A pass and a letter, 18 June 1864
Please reference as: Liz Stanley (2020) ‘A pass and a letter, 18 June 1864’ Whites Writing Whiteness www.whiteswritingwhiteness.ed.ac.uk/curiosities/pass-and-letter/ and also provide the paragraph number as appropriate if quoting.
Govt Agent’s Office
18th June 1864Pass for native named
“Wilhelno”
in the Service of
Alex Forbes
Licensed TraderJ Walmsley
Govt Agent
^J Walmsly
Pos
of this pass was taken sick ^^The caffer (Feaver)^^ & did not get the Ivory down from the Tugalea. I sent him back for it.
Your most obedt sevt Alex Forbes^(Forbes 38, 5891)
1. This document – on the surface, at least – looks quite straightforward. Immediately following the address it was written from, and the date, it specifies its purpose and ontology as a pass for a man called Wilhelno, and it is officially signed by a Government Agent called Walmsley. As a pass, it is a one-way kind of communication, as a document of certification. Its existence does the business – it was written on 18 June 1864, it will have been later read, and it certifies what is needful.
2. But quickly it becomes more complicated.
3. Following the original pass aspect of the document, it then turns into a letter, or perhaps more accurately a kind of letter in having a two-way dialogical aspect, through a later response having been written onto it in a different handwriting, explaining circumstances necessary to adding a further layer of legitimation for Wilhelno. However, this addition is undated and there is no place it was written from provided either. But it is signed off by Alex Forbes, who in the pass is specified as the employer of Wilhelno, said to be his servant, and it is addressed to J. Walmsley, with these both clearly aspects of letterness.
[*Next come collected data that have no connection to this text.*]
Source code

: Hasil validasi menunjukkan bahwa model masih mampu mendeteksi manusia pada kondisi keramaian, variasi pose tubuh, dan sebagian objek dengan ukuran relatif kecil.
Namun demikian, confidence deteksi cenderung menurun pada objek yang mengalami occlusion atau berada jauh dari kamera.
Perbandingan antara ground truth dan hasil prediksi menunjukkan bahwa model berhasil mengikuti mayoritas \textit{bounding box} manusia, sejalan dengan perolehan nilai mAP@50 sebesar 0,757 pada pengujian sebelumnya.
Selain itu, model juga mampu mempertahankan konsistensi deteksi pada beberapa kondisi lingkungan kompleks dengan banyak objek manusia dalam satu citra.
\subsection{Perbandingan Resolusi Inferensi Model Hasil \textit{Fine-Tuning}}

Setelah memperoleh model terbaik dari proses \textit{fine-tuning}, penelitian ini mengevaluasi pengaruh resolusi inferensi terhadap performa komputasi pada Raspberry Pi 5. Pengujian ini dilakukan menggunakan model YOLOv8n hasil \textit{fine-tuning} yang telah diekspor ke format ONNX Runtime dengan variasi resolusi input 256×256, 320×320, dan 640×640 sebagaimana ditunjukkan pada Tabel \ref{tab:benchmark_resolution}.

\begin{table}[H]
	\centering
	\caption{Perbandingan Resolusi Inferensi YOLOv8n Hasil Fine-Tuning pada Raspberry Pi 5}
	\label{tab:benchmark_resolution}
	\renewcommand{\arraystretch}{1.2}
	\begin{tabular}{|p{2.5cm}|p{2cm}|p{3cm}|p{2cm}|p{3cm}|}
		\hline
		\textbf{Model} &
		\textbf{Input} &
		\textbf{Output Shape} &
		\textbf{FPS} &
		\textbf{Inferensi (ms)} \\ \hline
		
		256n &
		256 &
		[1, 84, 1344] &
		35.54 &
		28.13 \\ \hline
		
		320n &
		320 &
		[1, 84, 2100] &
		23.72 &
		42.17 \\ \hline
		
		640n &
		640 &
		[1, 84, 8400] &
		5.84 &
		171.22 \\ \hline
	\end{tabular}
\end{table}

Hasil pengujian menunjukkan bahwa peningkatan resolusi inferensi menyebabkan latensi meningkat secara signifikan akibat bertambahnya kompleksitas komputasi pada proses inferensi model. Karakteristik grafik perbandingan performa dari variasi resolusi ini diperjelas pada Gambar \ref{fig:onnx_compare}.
However, overall it appears to be less a letter and more a kind of extension to the pass, explaining why Wilhelno did not fulfil the original purpose of the pass (that is, because of an illness caused by fever), and legitimating his present activities.
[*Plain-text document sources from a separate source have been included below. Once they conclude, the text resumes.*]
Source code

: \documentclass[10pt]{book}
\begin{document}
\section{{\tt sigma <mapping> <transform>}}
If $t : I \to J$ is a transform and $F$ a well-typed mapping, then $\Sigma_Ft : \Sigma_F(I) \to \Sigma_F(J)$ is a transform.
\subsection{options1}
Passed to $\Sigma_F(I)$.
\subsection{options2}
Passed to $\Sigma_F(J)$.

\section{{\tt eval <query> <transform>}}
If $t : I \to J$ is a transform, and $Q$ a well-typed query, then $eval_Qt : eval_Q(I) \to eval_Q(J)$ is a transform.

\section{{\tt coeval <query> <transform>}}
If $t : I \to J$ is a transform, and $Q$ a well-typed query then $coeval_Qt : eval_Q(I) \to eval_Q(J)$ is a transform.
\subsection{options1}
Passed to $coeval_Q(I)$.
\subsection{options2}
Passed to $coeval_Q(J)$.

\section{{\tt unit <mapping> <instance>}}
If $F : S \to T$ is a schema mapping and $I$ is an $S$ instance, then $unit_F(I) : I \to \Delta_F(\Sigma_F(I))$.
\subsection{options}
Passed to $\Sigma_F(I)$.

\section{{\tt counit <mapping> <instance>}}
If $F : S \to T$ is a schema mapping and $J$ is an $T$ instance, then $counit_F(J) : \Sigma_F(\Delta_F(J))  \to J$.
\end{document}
4. Therefore although the letter-like component has been addressed to Walmsley, the possessor of the document is Wilhelno and presumably he was carrying it to legitimate his presence in returning to the Tugela for the ivory he had not fetched earlier, and therefore it retains its pass aspect. So does this mean that the possessor of the pass would go through a border post of some kind and that Walmsley would see it, which is the implication of putting Walmsley’s name at the start of the additional text by Alex Forbes?
5. The pass is an official document but, given the time-period, it is handwritten. It is in fact rather carelessly written, probably by someone who did his own paperwork, although it bears an official seal. Walmsley was based in the Government Agent’s office, location unspecified, and he signs himself as being this official. But where was he Government Agent?
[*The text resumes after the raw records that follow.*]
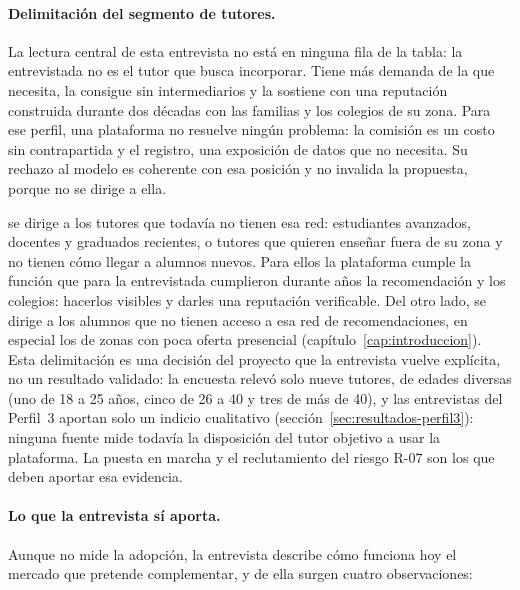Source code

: \paragraph{Delimitación del segmento de tutores.} La lectura central de
esta entrevista no está en ninguna fila de la tabla: la entrevistada no
es el tutor que \sistema{} busca incorporar. Tiene más demanda de la que
necesita, la consigue sin intermediarios y la sostiene con una
reputación construida durante dos décadas con las familias y los
colegios de su zona. Para ese perfil, una plataforma no resuelve ningún
problema: la comisión es un costo sin contrapartida y el registro, una
exposición de datos que no necesita. Su rechazo al modelo es coherente
con esa posición y no invalida la propuesta, porque \sistema{} no se
dirige a ella.

\sistema{} se dirige a los tutores que todavía no tienen esa red:
estudiantes avanzados, docentes y graduados recientes, o tutores que
quieren enseñar fuera de su zona y no tienen cómo llegar a alumnos
nuevos. Para ellos la plataforma cumple la función que para la
entrevistada cumplieron durante años la recomendación y los colegios:
hacerlos visibles y darles una reputación verificable. Del otro lado, se
dirige a los alumnos que no tienen acceso a esa red de recomendaciones,
en especial los de zonas con poca oferta presencial
(capítulo~\ref{cap:introduccion}). Esta delimitación es una decisión del
proyecto que la entrevista vuelve explícita, no un resultado validado:
la encuesta relevó solo nueve tutores, de edades diversas (uno de 18 a 25
años, cinco de 26 a 40 y tres de más de 40), y las entrevistas del
Perfil~3 aportan solo un indicio cualitativo
(sección~\ref{sec:resultados-perfil3}): ninguna fuente mide todavía la
disposición del tutor objetivo a usar la plataforma. La
puesta en marcha y el reclutamiento del riesgo R-07 son los que deben
aportar esa evidencia.

\paragraph{Lo que la entrevista sí aporta.} Aunque no mide la adopción,
la entrevista describe cómo funciona hoy el mercado que \sistema{}
pretende complementar, y de ella surgen cuatro observaciones:

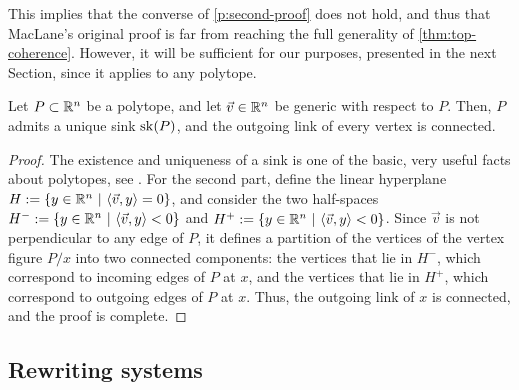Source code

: This implies that the converse of \cref{p:second-proof} does not hold, and thus that MacLane's original proof is far from reaching the full generality of \cref{thm:top-coherence}.
However, it will be sufficient for our purposes, presented in the next Section, since it applies to any polytope.

\begin{proposition}
\label{prop:polytopes}
    Let $P \subset \mathbb R^n$ be a polytope, and let $\vec v \in \mathbb R^n$ be generic with respect to $P$. 
    Then, $P$ admits a unique sink $\mathrm{sk}(P)$, and
    the outgoing link of every vertex is  connected.
\end{proposition}

\begin{proof}
    The existence and uniqueness of a sink is one of the basic, very useful facts about polytopes, see \cite[Theorem 3.7]{Ziegler95}.
    For the second part, define the linear hyperplane $H:=\{y \in \mathbb R^n \ | \ \langle \vec v, y \rangle = 0\}$, and consider the two half-spaces $H^{-}:=\{y \in \mathbb R^n \ | \ \langle \vec v, y \rangle < 0\}$ and $H^{+}:=\{y \in \mathbb R^n \ | \ \langle \vec v, y \rangle < 0\}$.
    Since $\vec v$ is not perpendicular to any edge of $P$, it defines a partition of the vertices of the vertex figure $P/x$ into two connected components: the vertices that lie in $H^{-}$, which correspond to incoming edges of $P$ at $x$, and the vertices that lie in $H^{+}$, which correspond to outgoing edges of $P$ at $x$.
    Thus, the outgoing link of $x$ is connected, and the proof is complete.
\end{proof}


\subsection{Rewriting systems}


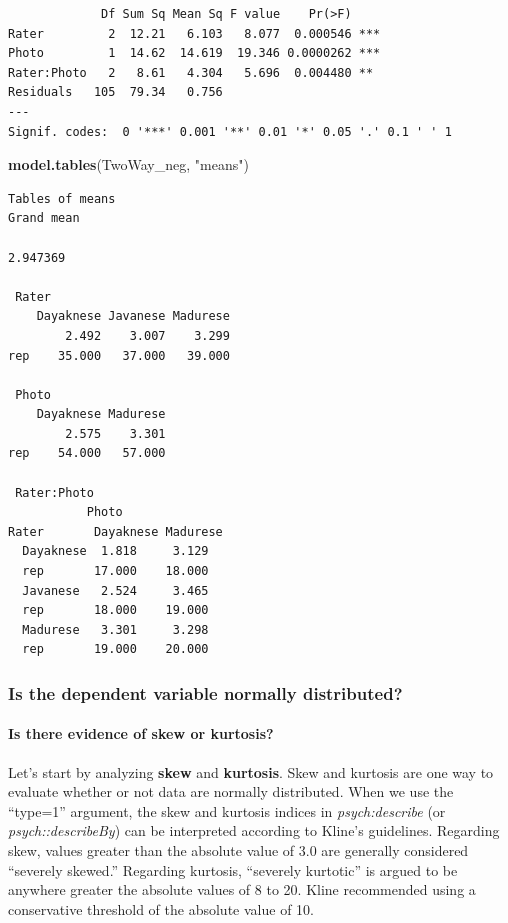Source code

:\documentclass[
  11pt,
]{book}
\newenvironment{Shaded}{\begin{snugshade}}{\end{snugshade}}
\newcommand{\FunctionTok}[1]{\textcolor[rgb]{0.27,0.27,0.27}{\textbf{#1}}}
\newcommand{\NormalTok}[1]{#1}
\newcommand{\StringTok}[1]{\textcolor[rgb]{0.5,0.5,0.5}{#1}}
\begin{document}
\begin{verbatim}
             Df Sum Sq Mean Sq F value    Pr(>F)    
Rater         2  12.21   6.103   8.077  0.000546 ***
Photo         1  14.62  14.619  19.346 0.0000262 ***
Rater:Photo   2   8.61   4.304   5.696  0.004480 ** 
Residuals   105  79.34   0.756                      
---
Signif. codes:  0 '***' 0.001 '**' 0.01 '*' 0.05 '.' 0.1 ' ' 1
\end{verbatim}

\begin{Shaded}
\begin{Highlighting}[]
\FunctionTok{model.tables}\NormalTok{(TwoWay\_neg, }\StringTok{"means"}\NormalTok{)}
\end{Highlighting}
\end{Shaded}

\begin{verbatim}
Tables of means
Grand mean
         
2.947369 

 Rater 
    Dayaknese Javanese Madurese
        2.492    3.007    3.299
rep    35.000   37.000   39.000

 Photo 
    Dayaknese Madurese
        2.575    3.301
rep    54.000   57.000

 Rater:Photo 
           Photo
Rater       Dayaknese Madurese
  Dayaknese  1.818     3.129  
  rep       17.000    18.000  
  Javanese   2.524     3.465  
  rep       18.000    19.000  
  Madurese   3.301     3.298  
  rep       19.000    20.000  
\end{verbatim}

\hypertarget{is-the-dependent-variable-normally-distributed}{%
\subsubsection{Is the dependent variable normally distributed?}\label{is-the-dependent-variable-normally-distributed}}

\hypertarget{is-there-evidence-of-skew-or-kurtosis}{%
\paragraph{Is there evidence of skew or kurtosis?}\label{is-there-evidence-of-skew-or-kurtosis}}

Let's start by analyzing \textbf{skew} and \textbf{kurtosis}. Skew and kurtosis are one way to evaluate whether or not data are normally distributed. When we use the ``type=1'' argument, the skew and kurtosis indices in \emph{psych:describe} (or \emph{psych::describeBy}) can be interpreted according to Kline's \citeyearpar{kline_data_2016} guidelines. Regarding skew, values greater than the absolute value of 3.0 are generally considered ``severely skewed.'' Regarding kurtosis, ``severely kurtotic'' is argued to be anywhere greater the absolute values of 8 to 20. Kline recommended using a conservative threshold of the absolute value of 10.
\end{document}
6. Reading an inventory from the Killie Campbell Library and following up leads indicated that Capt Joshua Walmsley was Government Agent on the Zulu frontier in Natal (his father was Sir Joshua Walmsley MP and a Lord Mayor of Liverpool). With a unit of Zulu policemen, it was his task to monitor traffic crossing the Tugela river to and from Zululand, which explains Alex Forbes’ mention of the Tugela river and ivory. So yes, there was a border post and Walmsley would have seen the amended pass; and yes, the amended pass did become a kind of letter. Other questions remain.
7. Who was Alex Forbes? Alexander by birth but known as Alex, he was the eldest of the Forbes brothers; he died of a liver abscess in 1866. Both he and David Forbes started their life in South Africa in Natal, arriving in 1850, and after briefly labouring on the Durban docks they became traders and hunters. David Forbes turned to farming a year or two before his marriage in 1860, although with occasional trading trips with his brother and also individually. Alex Forbes continued rather footloose and combined trading, hunting and droving, although having a base at his brother’s farm at Doorn Kloof.
8. The pass from Walmsley specifies that Forbes is a licensed trader, and this has the effect of also legitimating Forbes’ activities. He is someone who has paid the required dues and has been officially certified as having legitimate presence – he is licensed.
9. Why the quotation marks around the name of Wilhelno? One explanation is that doing this has the effect of picking out his name and emphasising it. The presumption would have been that Wilhelno would not be able to read and therefore this could authenticate his identity by the reader asking the bearer of the pass what his name was. Another explanation is that it problematises his name, by putting a question mark over a name that was not European-sounding and was a ‘native’ one. A sign, even though low key, of racial categorisation.
10. Altogether, in this document Wilhelno is acted upon rather than appearing as an agent. Walmsley authorises the pass, which is directed to other whites; and what Forbes later added is directed to Walmsley and/or to other whites.
11. What kind of document is it? It is a pass; it may also be a letter, though this latter is more problematic; and it may be a pass and an extension of a pass. But whichever, it’s curiously hybridic.